> _STORED DATA_
****
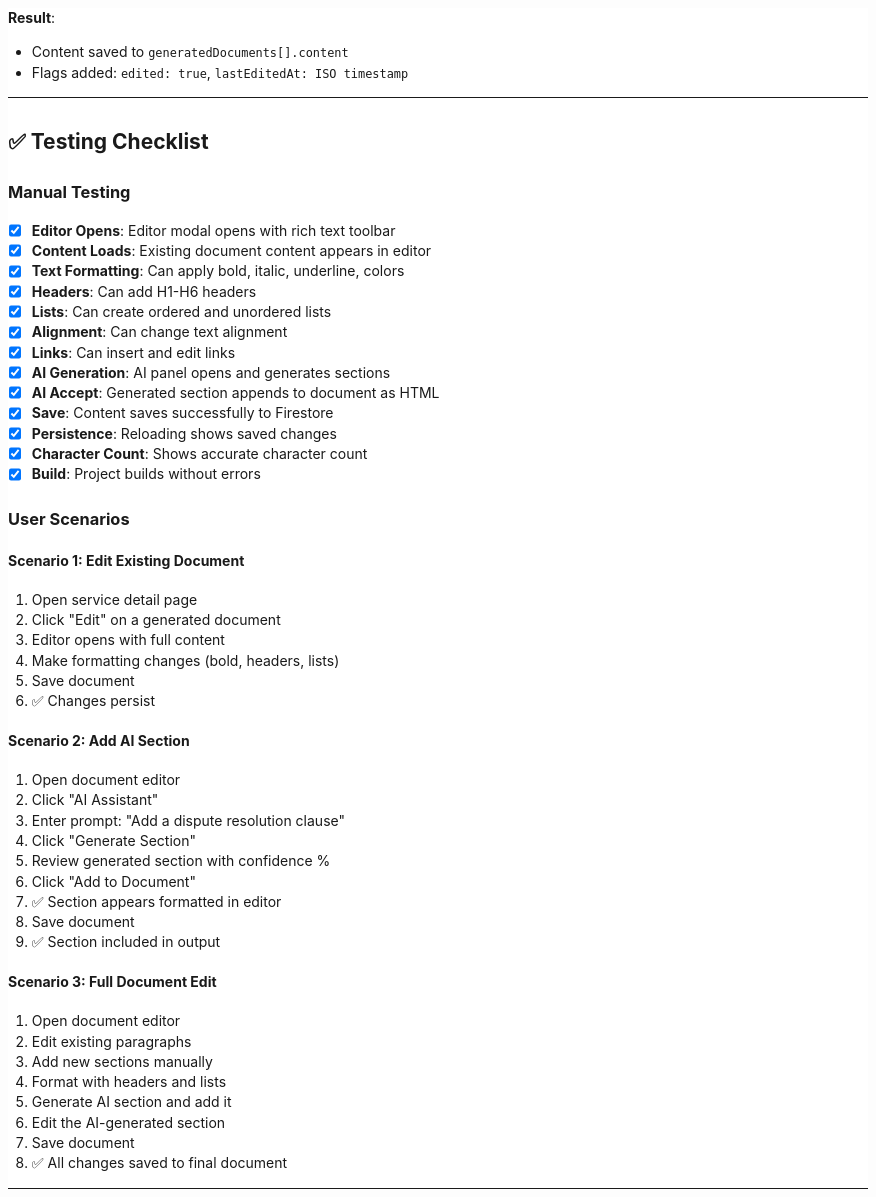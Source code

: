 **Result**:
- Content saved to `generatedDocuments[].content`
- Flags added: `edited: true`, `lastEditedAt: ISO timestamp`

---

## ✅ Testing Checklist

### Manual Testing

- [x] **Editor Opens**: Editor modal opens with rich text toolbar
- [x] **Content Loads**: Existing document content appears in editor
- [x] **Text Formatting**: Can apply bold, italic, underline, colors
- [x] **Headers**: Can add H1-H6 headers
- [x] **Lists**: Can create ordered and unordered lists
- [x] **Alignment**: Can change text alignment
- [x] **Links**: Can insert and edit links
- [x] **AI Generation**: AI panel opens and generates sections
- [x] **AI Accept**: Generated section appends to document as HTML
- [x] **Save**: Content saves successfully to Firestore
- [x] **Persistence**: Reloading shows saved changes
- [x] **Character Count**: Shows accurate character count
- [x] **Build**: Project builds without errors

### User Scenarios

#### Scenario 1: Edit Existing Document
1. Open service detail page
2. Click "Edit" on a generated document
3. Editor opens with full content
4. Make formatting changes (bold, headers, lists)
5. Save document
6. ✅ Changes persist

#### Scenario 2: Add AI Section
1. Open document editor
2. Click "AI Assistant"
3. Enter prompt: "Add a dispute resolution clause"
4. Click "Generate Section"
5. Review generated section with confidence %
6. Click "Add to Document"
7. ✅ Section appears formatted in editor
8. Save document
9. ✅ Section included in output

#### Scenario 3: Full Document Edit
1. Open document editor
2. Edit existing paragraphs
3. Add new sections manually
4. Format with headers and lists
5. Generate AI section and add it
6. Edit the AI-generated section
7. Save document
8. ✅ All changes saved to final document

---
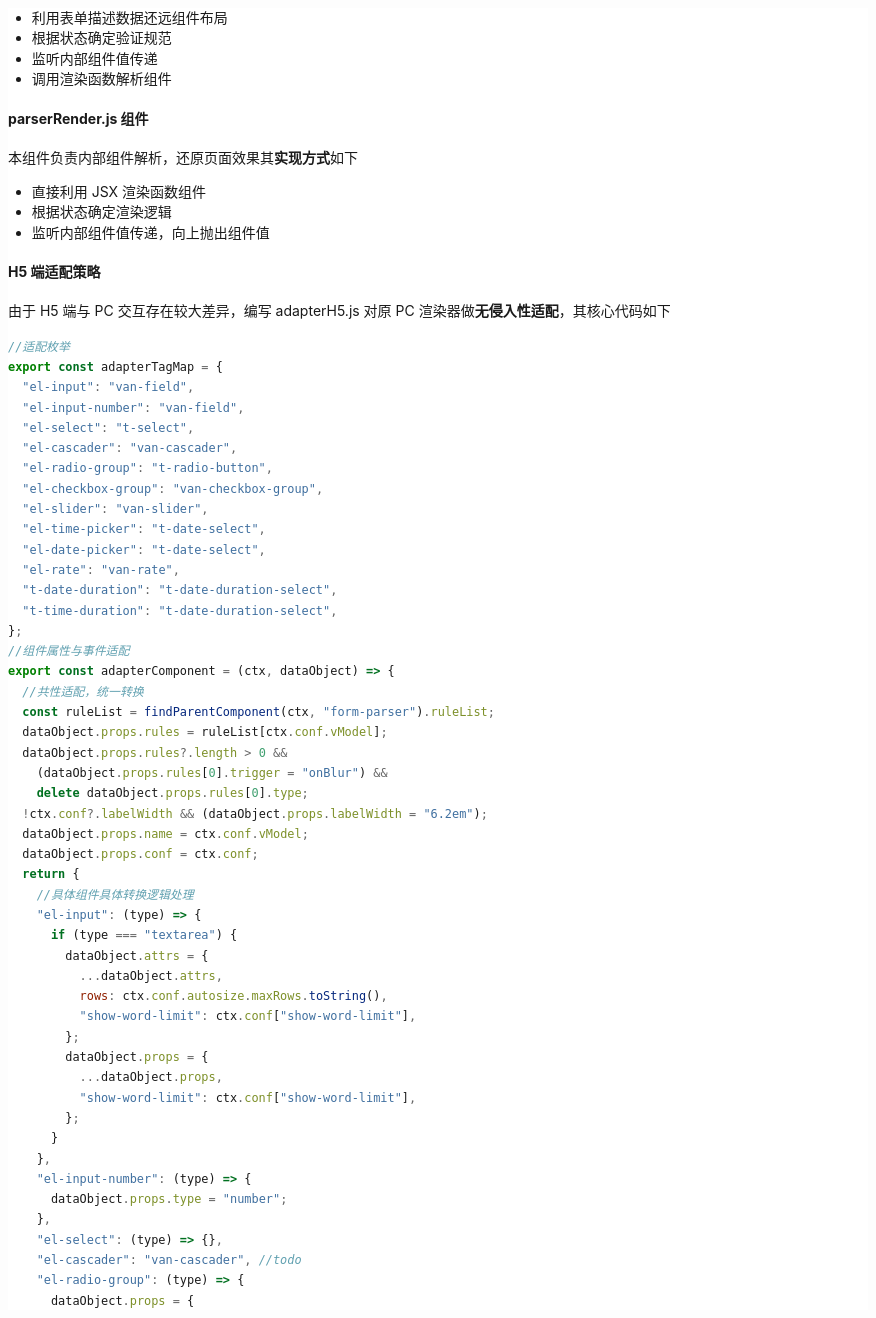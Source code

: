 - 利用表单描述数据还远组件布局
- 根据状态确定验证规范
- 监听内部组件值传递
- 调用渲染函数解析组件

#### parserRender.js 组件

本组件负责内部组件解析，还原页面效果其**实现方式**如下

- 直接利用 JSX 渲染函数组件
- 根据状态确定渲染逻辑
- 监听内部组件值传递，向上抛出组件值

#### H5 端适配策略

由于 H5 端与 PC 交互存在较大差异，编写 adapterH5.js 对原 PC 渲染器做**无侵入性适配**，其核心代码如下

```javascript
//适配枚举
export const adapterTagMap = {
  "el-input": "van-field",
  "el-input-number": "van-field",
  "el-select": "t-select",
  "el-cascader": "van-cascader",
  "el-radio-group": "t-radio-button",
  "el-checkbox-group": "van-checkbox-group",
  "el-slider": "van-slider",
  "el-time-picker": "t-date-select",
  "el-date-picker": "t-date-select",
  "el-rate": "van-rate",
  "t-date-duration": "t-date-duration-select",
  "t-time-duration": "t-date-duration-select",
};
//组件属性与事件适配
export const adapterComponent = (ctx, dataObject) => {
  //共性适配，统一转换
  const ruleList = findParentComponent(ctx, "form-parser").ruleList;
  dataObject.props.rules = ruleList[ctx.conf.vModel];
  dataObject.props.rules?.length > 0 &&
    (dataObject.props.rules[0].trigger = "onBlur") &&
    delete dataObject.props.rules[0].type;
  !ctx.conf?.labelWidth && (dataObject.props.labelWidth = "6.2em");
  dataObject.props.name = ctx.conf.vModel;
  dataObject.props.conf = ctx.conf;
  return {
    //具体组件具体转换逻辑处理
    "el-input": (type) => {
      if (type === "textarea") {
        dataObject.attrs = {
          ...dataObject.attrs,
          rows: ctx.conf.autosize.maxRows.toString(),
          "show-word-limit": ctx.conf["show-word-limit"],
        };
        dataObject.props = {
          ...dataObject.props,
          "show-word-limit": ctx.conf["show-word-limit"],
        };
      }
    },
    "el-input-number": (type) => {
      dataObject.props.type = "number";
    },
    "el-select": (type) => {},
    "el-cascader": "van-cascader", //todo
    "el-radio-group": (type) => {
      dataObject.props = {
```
****
> _YOUR INSTRUCTIONS_
Skip every picture and return the lines above from the top through the one that contains "- [x] **Editor".

> _ANSWER FOR THE TASK_
Source code

: **Result**:
- Content saved to `generatedDocuments[].content`
- Flags added: `edited: true`, `lastEditedAt: ISO timestamp`

---

## ✅ Testing Checklist

### Manual Testing

- [x] **Editor Opens**: Editor modal opens with rich text toolbar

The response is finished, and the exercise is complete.